# Library Coq.ZArith.Zbool

Require Import BinInt.
Require Import Zeven.
Require Import Zorder.
Require Import Zcompare.
Require Import ZArith_dec.
Require Import Sumbool.

Local Open Scope Z_scope.

# Boolean operations from decidability of order

The decidability of equality and order relations over type Z gives some boolean functions with the adequate specification.

# Boolean comparisons of binary integers

Notation Zle_bool := Z.leb (only parsing).
Notation Zge_bool := Z.geb (only parsing).
Notation Zlt_bool := Z.ltb (only parsing).
Notation Zgt_bool := Z.gtb (only parsing).

We now provide a direct Z.eqb that doesn't refer to Z.compare. The old Zeq_bool is kept for compatibility.

Definition Zeq_bool (x y:Z) :=
match x ?= y with
| Eq => true
| _ => false
end.

Definition Zneq_bool (x y:Z) :=
match x ?= y with
| Eq => false
| _ => true
end.

Properties in term of if ... then ... else ...

Lemma Zle_cases n m : if n <=? m then n <= m else n > m.

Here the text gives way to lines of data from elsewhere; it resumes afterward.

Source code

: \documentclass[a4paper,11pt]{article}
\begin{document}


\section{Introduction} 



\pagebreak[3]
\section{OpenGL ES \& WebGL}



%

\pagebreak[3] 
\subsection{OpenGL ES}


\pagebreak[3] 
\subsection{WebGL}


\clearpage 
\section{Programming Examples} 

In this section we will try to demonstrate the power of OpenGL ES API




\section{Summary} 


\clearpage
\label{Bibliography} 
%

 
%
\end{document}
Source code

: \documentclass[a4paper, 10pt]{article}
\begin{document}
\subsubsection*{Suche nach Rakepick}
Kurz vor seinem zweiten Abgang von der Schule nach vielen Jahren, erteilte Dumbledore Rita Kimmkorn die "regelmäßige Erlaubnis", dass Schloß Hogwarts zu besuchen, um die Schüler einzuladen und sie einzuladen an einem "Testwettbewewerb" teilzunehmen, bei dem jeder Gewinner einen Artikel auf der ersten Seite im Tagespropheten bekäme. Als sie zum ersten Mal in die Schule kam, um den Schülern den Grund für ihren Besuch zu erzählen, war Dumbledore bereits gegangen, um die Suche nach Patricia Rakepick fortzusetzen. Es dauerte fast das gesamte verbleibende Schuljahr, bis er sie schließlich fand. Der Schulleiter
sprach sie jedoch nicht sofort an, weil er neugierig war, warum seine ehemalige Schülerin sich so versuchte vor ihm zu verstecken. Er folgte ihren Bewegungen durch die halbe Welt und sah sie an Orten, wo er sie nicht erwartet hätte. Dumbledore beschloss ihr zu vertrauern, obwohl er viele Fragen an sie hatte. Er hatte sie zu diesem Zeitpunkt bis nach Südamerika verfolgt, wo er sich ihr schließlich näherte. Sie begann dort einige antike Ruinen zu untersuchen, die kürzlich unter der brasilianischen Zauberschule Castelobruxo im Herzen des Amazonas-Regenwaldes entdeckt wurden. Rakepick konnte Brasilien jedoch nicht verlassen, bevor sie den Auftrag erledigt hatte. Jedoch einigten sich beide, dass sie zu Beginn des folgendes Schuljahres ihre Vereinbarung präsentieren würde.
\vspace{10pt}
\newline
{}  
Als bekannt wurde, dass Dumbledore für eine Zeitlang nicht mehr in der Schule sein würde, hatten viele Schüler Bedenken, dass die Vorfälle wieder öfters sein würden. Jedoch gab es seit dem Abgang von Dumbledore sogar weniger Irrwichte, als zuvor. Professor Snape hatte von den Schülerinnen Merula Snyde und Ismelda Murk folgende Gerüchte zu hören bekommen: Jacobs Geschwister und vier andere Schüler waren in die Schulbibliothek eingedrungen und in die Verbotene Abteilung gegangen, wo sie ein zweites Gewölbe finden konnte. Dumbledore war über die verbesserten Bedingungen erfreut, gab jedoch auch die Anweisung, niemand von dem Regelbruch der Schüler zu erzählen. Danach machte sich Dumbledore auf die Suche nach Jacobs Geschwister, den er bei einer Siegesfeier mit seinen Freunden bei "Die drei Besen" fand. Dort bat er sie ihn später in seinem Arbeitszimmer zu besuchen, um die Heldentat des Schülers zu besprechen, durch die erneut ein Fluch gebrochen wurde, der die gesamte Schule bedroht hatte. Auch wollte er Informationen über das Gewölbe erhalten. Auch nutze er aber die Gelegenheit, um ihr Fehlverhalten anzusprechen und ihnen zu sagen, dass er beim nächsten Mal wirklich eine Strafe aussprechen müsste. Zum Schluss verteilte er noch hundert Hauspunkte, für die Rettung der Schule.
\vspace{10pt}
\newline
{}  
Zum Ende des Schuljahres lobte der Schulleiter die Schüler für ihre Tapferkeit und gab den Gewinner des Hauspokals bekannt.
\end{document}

Lemma Zlt_cases n m : if n <? m then n < m else n >= m.

Lemma Zge_cases n m : if n >=? m then n >= m else n < m.

Lemma Zgt_cases n m : if n >? m then n > m else n <= m.

Lemmas on Z.leb used in contrib/graphs
Properties in term of iff
Properties of the deprecated Zeq_bool

Lemma Zeq_is_eq_bool x y : x = y <-> Zeq_bool x y = true.

Lemma Zeq_bool_eq x y : Zeq_bool x y = true -> x = y.

Lemma Zeq_bool_neq x y : Zeq_bool x y = false -> x <> y.

Lemma Zeq_bool_if x y : if Zeq_bool x y then x=y else x<>y.